#### EXERCISE DIRECTIONS
Lines of the data that contain the word "故事行有考也" are the ones to copy.

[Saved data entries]
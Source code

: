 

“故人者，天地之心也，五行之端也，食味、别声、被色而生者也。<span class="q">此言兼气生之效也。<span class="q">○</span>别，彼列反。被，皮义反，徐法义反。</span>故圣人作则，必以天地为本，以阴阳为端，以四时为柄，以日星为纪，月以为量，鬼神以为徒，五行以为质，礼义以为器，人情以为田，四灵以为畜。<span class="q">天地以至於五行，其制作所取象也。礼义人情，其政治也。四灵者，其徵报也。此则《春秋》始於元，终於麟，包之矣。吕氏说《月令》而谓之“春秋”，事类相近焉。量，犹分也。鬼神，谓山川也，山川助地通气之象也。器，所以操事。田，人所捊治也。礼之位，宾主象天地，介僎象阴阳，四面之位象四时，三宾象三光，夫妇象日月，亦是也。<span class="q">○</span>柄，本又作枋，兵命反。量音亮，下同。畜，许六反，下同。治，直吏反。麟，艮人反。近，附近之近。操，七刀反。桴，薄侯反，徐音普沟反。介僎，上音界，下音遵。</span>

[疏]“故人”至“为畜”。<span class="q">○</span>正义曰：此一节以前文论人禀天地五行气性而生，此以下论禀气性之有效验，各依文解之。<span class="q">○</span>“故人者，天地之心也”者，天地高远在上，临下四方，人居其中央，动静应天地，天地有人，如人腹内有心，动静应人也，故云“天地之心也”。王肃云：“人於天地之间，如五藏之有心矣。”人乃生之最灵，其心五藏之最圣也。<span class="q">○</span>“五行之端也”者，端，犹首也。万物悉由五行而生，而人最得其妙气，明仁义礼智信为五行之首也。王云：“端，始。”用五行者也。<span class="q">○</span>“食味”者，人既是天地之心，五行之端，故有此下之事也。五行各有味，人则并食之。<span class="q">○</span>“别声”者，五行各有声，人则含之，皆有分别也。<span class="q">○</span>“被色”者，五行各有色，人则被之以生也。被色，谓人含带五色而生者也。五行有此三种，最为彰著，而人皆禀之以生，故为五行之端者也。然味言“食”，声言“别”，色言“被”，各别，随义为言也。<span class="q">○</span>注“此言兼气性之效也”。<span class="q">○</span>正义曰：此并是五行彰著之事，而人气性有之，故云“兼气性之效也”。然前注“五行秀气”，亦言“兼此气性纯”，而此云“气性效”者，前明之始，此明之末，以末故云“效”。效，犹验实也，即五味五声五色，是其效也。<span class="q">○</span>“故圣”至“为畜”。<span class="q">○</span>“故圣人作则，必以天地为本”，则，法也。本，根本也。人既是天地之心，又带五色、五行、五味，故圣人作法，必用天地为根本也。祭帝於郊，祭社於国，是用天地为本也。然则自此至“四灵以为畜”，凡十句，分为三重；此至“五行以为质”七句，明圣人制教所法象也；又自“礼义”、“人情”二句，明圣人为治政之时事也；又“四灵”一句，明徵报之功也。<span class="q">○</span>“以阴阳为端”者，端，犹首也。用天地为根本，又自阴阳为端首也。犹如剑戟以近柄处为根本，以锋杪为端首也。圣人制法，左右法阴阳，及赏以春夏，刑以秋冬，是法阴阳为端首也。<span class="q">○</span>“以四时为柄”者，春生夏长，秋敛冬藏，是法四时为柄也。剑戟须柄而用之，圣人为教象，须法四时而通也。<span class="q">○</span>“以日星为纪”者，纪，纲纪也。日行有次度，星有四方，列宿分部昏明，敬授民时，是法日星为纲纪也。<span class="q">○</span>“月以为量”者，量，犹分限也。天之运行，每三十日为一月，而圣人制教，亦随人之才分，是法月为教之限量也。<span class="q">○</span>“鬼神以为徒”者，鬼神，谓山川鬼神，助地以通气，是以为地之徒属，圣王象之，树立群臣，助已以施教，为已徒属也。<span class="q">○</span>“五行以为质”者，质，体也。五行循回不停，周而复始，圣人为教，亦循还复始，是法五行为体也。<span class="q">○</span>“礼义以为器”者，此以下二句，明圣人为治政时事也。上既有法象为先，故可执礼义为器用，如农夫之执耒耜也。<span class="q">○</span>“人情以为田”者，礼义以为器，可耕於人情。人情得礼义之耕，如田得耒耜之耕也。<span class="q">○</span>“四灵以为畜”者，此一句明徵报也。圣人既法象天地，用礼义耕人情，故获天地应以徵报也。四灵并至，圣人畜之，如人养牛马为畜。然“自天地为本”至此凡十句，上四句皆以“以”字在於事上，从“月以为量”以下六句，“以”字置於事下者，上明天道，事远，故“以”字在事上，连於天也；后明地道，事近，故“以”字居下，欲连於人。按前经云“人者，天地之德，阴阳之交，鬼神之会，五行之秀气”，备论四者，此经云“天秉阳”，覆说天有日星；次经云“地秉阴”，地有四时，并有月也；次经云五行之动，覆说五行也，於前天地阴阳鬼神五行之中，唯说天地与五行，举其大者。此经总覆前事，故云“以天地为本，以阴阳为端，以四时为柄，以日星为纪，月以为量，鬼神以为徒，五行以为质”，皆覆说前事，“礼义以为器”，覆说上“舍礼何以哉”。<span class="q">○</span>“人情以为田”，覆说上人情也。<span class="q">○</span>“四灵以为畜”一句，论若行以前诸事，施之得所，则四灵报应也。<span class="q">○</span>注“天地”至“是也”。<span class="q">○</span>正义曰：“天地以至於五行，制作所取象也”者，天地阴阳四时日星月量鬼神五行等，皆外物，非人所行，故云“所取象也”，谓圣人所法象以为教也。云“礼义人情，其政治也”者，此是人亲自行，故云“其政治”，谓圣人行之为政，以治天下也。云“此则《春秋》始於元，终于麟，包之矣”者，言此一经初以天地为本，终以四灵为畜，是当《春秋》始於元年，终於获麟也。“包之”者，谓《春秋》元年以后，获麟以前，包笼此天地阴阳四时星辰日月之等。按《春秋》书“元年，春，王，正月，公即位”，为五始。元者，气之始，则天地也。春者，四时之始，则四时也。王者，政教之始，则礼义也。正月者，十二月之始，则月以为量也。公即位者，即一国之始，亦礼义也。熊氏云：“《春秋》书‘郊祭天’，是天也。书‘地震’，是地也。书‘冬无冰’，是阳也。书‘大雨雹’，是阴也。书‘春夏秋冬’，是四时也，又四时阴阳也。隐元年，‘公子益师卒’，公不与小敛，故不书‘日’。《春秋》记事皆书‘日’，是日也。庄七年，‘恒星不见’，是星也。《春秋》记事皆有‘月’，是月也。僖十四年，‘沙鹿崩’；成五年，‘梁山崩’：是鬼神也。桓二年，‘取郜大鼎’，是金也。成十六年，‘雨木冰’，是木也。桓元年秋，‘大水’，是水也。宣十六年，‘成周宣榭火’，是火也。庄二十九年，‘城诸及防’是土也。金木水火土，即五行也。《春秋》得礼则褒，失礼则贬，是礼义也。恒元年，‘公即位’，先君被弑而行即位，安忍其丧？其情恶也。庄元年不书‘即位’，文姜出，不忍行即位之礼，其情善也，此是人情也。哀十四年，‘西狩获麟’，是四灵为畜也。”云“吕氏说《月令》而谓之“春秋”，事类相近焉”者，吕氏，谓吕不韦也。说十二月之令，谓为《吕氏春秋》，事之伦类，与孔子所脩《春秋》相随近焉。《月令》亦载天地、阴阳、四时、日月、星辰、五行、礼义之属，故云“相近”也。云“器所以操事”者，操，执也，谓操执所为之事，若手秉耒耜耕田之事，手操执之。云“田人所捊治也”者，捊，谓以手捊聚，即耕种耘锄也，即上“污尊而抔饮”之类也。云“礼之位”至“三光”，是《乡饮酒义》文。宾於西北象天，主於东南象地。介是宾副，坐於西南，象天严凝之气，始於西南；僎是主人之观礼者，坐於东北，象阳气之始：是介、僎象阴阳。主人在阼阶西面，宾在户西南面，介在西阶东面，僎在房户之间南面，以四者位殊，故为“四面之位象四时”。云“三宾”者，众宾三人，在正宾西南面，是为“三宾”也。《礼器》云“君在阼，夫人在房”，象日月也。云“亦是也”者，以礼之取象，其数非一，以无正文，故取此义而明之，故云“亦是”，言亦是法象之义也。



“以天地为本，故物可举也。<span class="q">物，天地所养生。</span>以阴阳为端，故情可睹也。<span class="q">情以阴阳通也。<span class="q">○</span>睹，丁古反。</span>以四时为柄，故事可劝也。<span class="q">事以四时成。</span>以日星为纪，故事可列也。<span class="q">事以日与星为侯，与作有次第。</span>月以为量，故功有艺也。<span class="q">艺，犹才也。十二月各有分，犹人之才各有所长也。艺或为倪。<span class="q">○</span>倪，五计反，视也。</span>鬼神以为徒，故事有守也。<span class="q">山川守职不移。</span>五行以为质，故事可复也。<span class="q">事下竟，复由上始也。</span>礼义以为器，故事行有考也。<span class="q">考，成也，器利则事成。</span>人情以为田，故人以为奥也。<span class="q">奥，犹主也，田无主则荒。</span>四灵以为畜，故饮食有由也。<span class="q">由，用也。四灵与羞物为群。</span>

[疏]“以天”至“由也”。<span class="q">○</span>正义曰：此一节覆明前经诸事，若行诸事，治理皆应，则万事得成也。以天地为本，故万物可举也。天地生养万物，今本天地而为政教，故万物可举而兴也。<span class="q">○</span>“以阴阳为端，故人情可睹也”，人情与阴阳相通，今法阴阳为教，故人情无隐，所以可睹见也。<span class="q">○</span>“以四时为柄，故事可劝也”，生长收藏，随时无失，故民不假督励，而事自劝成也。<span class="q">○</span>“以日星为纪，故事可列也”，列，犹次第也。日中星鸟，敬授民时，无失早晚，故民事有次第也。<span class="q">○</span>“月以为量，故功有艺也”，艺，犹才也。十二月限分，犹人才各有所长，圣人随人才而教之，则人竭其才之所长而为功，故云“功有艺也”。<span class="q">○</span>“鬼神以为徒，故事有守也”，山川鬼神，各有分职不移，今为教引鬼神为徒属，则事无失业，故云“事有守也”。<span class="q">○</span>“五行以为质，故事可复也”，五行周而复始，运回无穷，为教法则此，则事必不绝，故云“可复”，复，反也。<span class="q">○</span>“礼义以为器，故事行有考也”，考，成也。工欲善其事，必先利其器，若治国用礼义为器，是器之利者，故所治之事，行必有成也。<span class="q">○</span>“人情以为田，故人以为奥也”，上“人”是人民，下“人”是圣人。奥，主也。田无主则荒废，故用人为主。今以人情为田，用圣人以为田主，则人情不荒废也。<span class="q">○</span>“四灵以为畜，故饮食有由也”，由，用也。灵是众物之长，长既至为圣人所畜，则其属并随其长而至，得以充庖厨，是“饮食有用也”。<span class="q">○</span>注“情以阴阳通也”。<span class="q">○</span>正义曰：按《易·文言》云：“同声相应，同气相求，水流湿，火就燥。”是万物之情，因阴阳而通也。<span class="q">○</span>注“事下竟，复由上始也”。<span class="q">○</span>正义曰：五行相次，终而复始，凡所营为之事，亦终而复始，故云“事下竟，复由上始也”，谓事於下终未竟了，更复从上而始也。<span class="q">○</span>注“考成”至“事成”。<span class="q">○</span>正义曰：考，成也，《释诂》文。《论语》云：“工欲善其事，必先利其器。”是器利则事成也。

#### EXPECTED ANSWER
“以天地为本，故物可举也。<span class="q">物，天地所养生。</span>以阴阳为端，故情可睹也。<span class="q">情以阴阳通也。<span class="q">○</span>睹，丁古反。</span>以四时为柄，故事可劝也。<span class="q">事以四时成。</span>以日星为纪，故事可列也。<span class="q">事以日与星为侯，与作有次第。</span>月以为量，故功有艺也。<span class="q">艺，犹才也。十二月各有分，犹人之才各有所长也。艺或为倪。<span class="q">○</span>倪，五计反，视也。</span>鬼神以为徒，故事有守也。<span class="q">山川守职不移。</span>五行以为质，故事可复也。<span class="q">事下竟，复由上始也。</span>礼义以为器，故事行有考也。<span class="q">考，成也，器利则事成。</span>人情以为田，故人以为奥也。<span class="q">奥，犹主也，田无主则荒。</span>四灵以为畜，故饮食有由也。<span class="q">由，用也。四灵与羞物为群。</span>
[疏]“以天”至“由也”。<span class="q">○</span>正义曰：此一节覆明前经诸事，若行诸事，治理皆应，则万事得成也。以天地为本，故万物可举也。天地生养万物，今本天地而为政教，故万物可举而兴也。<span class="q">○</span>“以阴阳为端，故人情可睹也”，人情与阴阳相通，今法阴阳为教，故人情无隐，所以可睹见也。<span class="q">○</span>“以四时为柄，故事可劝也”，生长收藏，随时无失，故民不假督励，而事自劝成也。<span class="q">○</span>“以日星为纪，故事可列也”，列，犹次第也。日中星鸟，敬授民时，无失早晚，故民事有次第也。<span class="q">○</span>“月以为量，故功有艺也”，艺，犹才也。十二月限分，犹人才各有所长，圣人随人才而教之，则人竭其才之所长而为功，故云“功有艺也”。<span class="q">○</span>“鬼神以为徒，故事有守也”，山川鬼神，各有分职不移，今为教引鬼神为徒属，则事无失业，故云“事有守也”。<span class="q">○</span>“五行以为质，故事可复也”，五行周而复始，运回无穷，为教法则此，则事必不绝，故云“可复”，复，反也。<span class="q">○</span>“礼义以为器，故事行有考也”，考，成也。工欲善其事，必先利其器，若治国用礼义为器，是器之利者，故所治之事，行必有成也。<span class="q">○</span>“人情以为田，故人以为奥也”，上“人”是人民，下“人”是圣人。奥，主也。田无主则荒废，故用人为主。今以人情为田，用圣人以为田主，则人情不荒废也。<span class="q">○</span>“四灵以为畜，故饮食有由也”，由，用也。灵是众物之长，长既至为圣人所畜，则其属并随其长而至，得以充庖厨，是“饮食有用也”。<span class="q">○</span>注“情以阴阳通也”。<span class="q">○</span>正义曰：按《易·文言》云：“同声相应，同气相求，水流湿，火就燥。”是万物之情，因阴阳而通也。<span class="q">○</span>注“事下竟，复由上始也”。<span class="q">○</span>正义曰：五行相次，终而复始，凡所营为之事，亦终而复始，故云“事下竟，复由上始也”，谓事於下终未竟了，更复从上而始也。<span class="q">○</span>注“考成”至“事成”。<span class="q">○</span>正义曰：考，成也，《释诂》文。《论语》云：“工欲善其事，必先利其器。”是器利则事成也。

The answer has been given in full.